# What kind of rock is this??



## verast432 (Dec 22, 2011)

So I was at drill this weekend for the army an I saw these rocks and they looked pretty good for my tank but I can't find out what they are anyone got any ideas??? And would they work in my tank? I have no idea how to post pics so when I find out I'll post one it's a dark grey rock...[/img]


----------



## Sub-Mariner (Dec 7, 2011)

You can upload your pics for free at Photobucket.com. Then copy the link and paste it in your post.


----------



## verast432 (Dec 22, 2011)

Here's the rock http://i1178.photobucket.com/albums/x37 ... /photo.jpg


----------



## Woodworm (Jan 3, 2009)

Should be fine as most rocks are ( http://www.cichlid-forum.com/articles/rock_metals.php ) they look like they might be a granite but I'm not sure


----------



## verast432 (Dec 22, 2011)

I think I found out what it is I think it's slate they look very similar...


----------



## Mike_G (Nov 8, 2011)

I sent a link to your pic to my brother-in-law who is a retired geologist- still waiting for him to reply. :wink:


----------



## verast432 (Dec 22, 2011)

Thanks let me know what he says! [/quote]


----------



## Mike_G (Nov 8, 2011)

Response from my bil: "The rock in the photo is probably a volcanic rock such as basalt with some alignment of crystals or cracks creating a slightly organized breakage. The rock in the background looks like a common basalt so I assume it is context for the likely basalt sample held by the hand. Slate has slatey cleavage which is not shown in the image."

That was my guess too.


----------



## verast432 (Dec 22, 2011)

So the real question remains is it ok for my tank??? Thanks for the identification!


----------



## Mike_G (Nov 8, 2011)

verast432 said:


> So the real question remains is it ok for my tank??? Thanks for the identification!

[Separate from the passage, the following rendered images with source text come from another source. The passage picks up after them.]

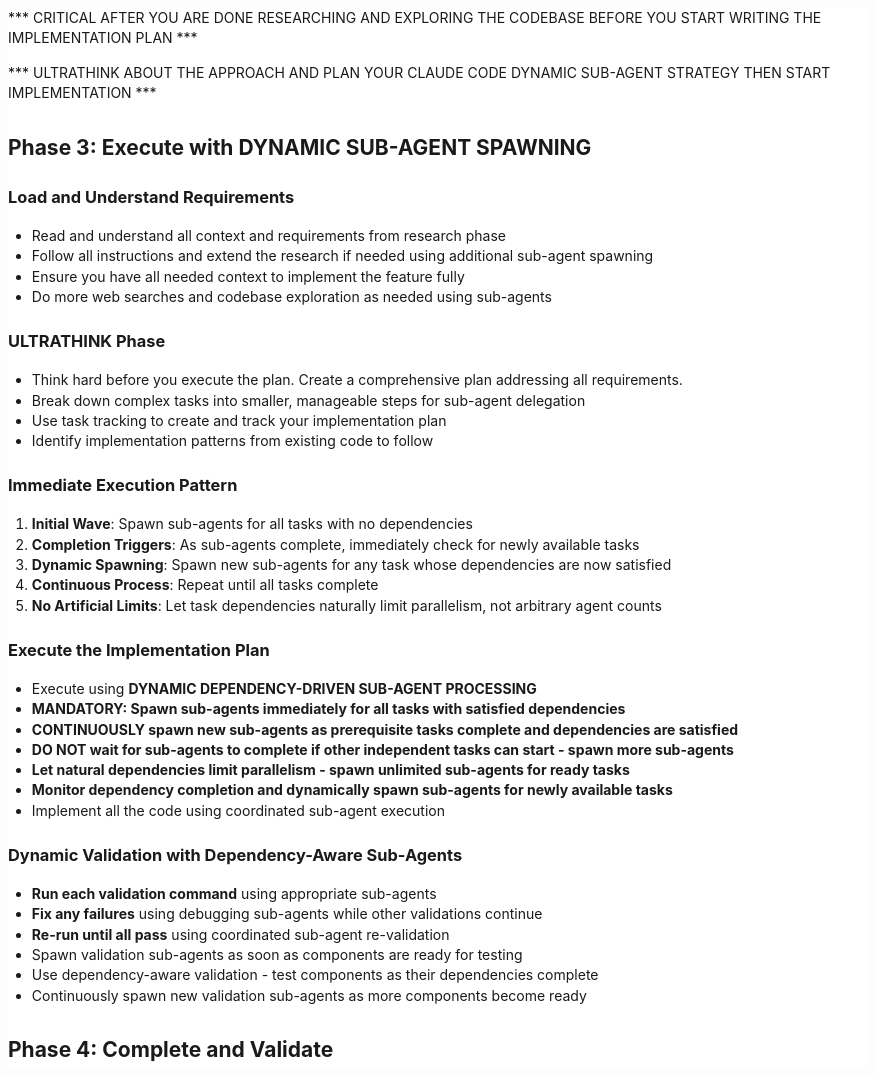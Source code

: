 *** CRITICAL AFTER YOU ARE DONE RESEARCHING AND EXPLORING THE CODEBASE BEFORE YOU START WRITING THE IMPLEMENTATION PLAN ***

*** ULTRATHINK ABOUT THE APPROACH AND PLAN YOUR CLAUDE CODE DYNAMIC SUB-AGENT STRATEGY THEN START IMPLEMENTATION ***

## Phase 3: Execute with DYNAMIC SUB-AGENT SPAWNING

### Load and Understand Requirements
- Read and understand all context and requirements from research phase
- Follow all instructions and extend the research if needed using additional sub-agent spawning
- Ensure you have all needed context to implement the feature fully
- Do more web searches and codebase exploration as needed using sub-agents

### ULTRATHINK Phase
- Think hard before you execute the plan. Create a comprehensive plan addressing all requirements.
- Break down complex tasks into smaller, manageable steps for sub-agent delegation
- Use task tracking to create and track your implementation plan
- Identify implementation patterns from existing code to follow

### Immediate Execution Pattern
1. **Initial Wave**: Spawn sub-agents for all tasks with no dependencies
2. **Completion Triggers**: As sub-agents complete, immediately check for newly available tasks
3. **Dynamic Spawning**: Spawn new sub-agents for any task whose dependencies are now satisfied
4. **Continuous Process**: Repeat until all tasks complete
5. **No Artificial Limits**: Let task dependencies naturally limit parallelism, not arbitrary agent counts

### Execute the Implementation Plan
- Execute using **DYNAMIC DEPENDENCY-DRIVEN SUB-AGENT PROCESSING**
- **MANDATORY: Spawn sub-agents immediately for all tasks with satisfied dependencies**
- **CONTINUOUSLY spawn new sub-agents as prerequisite tasks complete and dependencies are satisfied**
- **DO NOT wait for sub-agents to complete if other independent tasks can start - spawn more sub-agents**
- **Let natural dependencies limit parallelism - spawn unlimited sub-agents for ready tasks**
- **Monitor dependency completion and dynamically spawn sub-agents for newly available tasks**
- Implement all the code using coordinated sub-agent execution

### Dynamic Validation with Dependency-Aware Sub-Agents
- **Run each validation command** using appropriate sub-agents
- **Fix any failures** using debugging sub-agents while other validations continue
- **Re-run until all pass** using coordinated sub-agent re-validation
- Spawn validation sub-agents as soon as components are ready for testing
- Use dependency-aware validation - test components as their dependencies complete
- Continuously spawn new validation sub-agents as more components become ready

## Phase 4: Complete and Validate
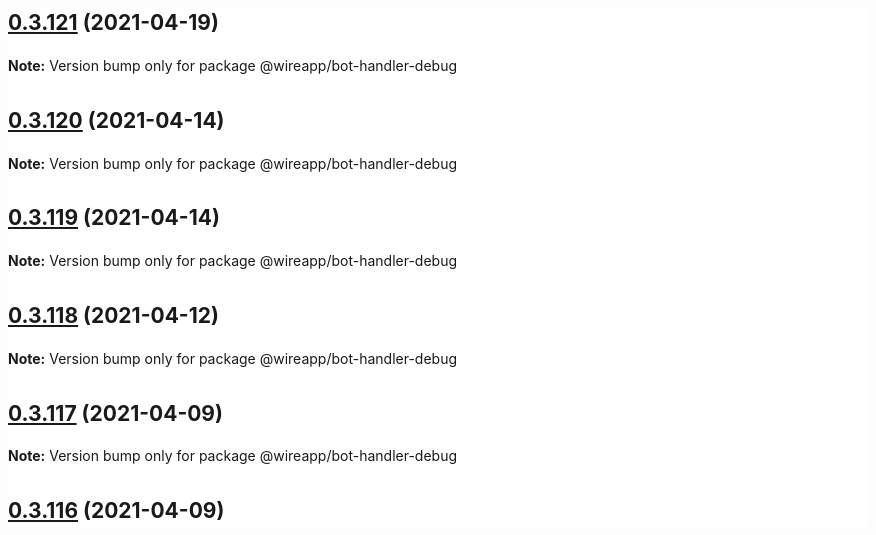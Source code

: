 



## [0.3.121](https://github.com/wireapp/wire-web-packages/tree/main/packages/bot-handler-debug/compare/@wireapp/bot-handler-debug@0.3.120...@wireapp/bot-handler-debug@0.3.121) (2021-04-19)

**Note:** Version bump only for package @wireapp/bot-handler-debug





## [0.3.120](https://github.com/wireapp/wire-web-packages/tree/main/packages/bot-handler-debug/compare/@wireapp/bot-handler-debug@0.3.119...@wireapp/bot-handler-debug@0.3.120) (2021-04-14)

**Note:** Version bump only for package @wireapp/bot-handler-debug





## [0.3.119](https://github.com/wireapp/wire-web-packages/tree/main/packages/bot-handler-debug/compare/@wireapp/bot-handler-debug@0.3.118...@wireapp/bot-handler-debug@0.3.119) (2021-04-14)

**Note:** Version bump only for package @wireapp/bot-handler-debug





## [0.3.118](https://github.com/wireapp/wire-web-packages/tree/main/packages/bot-handler-debug/compare/@wireapp/bot-handler-debug@0.3.117...@wireapp/bot-handler-debug@0.3.118) (2021-04-12)

**Note:** Version bump only for package @wireapp/bot-handler-debug





## [0.3.117](https://github.com/wireapp/wire-web-packages/tree/main/packages/bot-handler-debug/compare/@wireapp/bot-handler-debug@0.3.116...@wireapp/bot-handler-debug@0.3.117) (2021-04-09)

**Note:** Version bump only for package @wireapp/bot-handler-debug





## [0.3.116](https://github.com/wireapp/wire-web-packages/tree/main/packages/bot-handler-debug/compare/@wireapp/bot-handler-debug@0.3.115...@wireapp/bot-handler-debug@0.3.116) (2021-04-09)
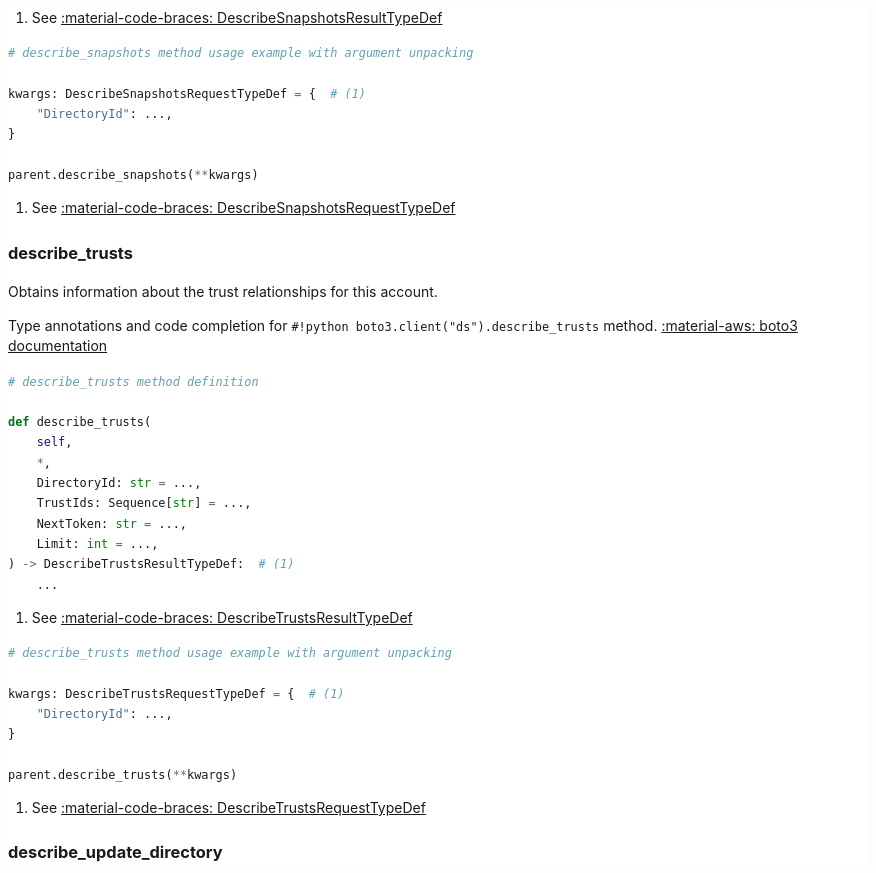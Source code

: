 1. See [:material-code-braces: DescribeSnapshotsResultTypeDef](./type_defs.md#describesnapshotsresulttypedef)


```python
# describe_snapshots method usage example with argument unpacking

kwargs: DescribeSnapshotsRequestTypeDef = {  # (1)
    "DirectoryId": ...,
}

parent.describe_snapshots(**kwargs)
```

1. See [:material-code-braces: DescribeSnapshotsRequestTypeDef](./type_defs.md#describesnapshotsrequesttypedef)

### describe\_trusts

Obtains information about the trust relationships for this account.

Type annotations and code completion for `#!python boto3.client("ds").describe_trusts` method.
[:material-aws: boto3 documentation](https://boto3.amazonaws.com/v1/documentation/api/latest/reference/services/ds/client/describe_trusts.html)

```python
# describe_trusts method definition

def describe_trusts(
    self,
    *,
    DirectoryId: str = ...,
    TrustIds: Sequence[str] = ...,
    NextToken: str = ...,
    Limit: int = ...,
) -> DescribeTrustsResultTypeDef:  # (1)
    ...
```

1. See [:material-code-braces: DescribeTrustsResultTypeDef](./type_defs.md#describetrustsresulttypedef)


```python
# describe_trusts method usage example with argument unpacking

kwargs: DescribeTrustsRequestTypeDef = {  # (1)
    "DirectoryId": ...,
}

parent.describe_trusts(**kwargs)
```

1. See [:material-code-braces: DescribeTrustsRequestTypeDef](./type_defs.md#describetrustsrequesttypedef)

### describe\_update\_directory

They should be fine- my tank is full of basalt rocks


----------



## verast432 (Dec 22, 2011)

Good! I finally put em in the tank they don't look too bad at all!!!


----------



## theoryguru (Oct 11, 2011)

Nice colour, I thought it was slate too.


----------



## DIAMOND_CICHLIDS (Sep 22, 2011)

Can we see a picture


----------



## verast432 (Dec 22, 2011)

My second post was a link to the picture of the rock diamond :thumb:


----------



## DIAMOND_CICHLIDS (Sep 22, 2011)

verast432 said:


> My second post was a link to the picture of the rock diamond :thumb:


Maybe I should of added of the tank :roll:


----------



## verast432 (Dec 22, 2011)

Oh ok gotcha lol sorry here's what I got so far I haven't added any cichlids unfortunately I cycled with tiger barbs (IT'S HARD LOL) but that's what's in there now

http://m1178.photobucket.com/albumview/ ... 2&newest=1


----------



## DIAMOND_CICHLIDS (Sep 22, 2011)

Nice


----------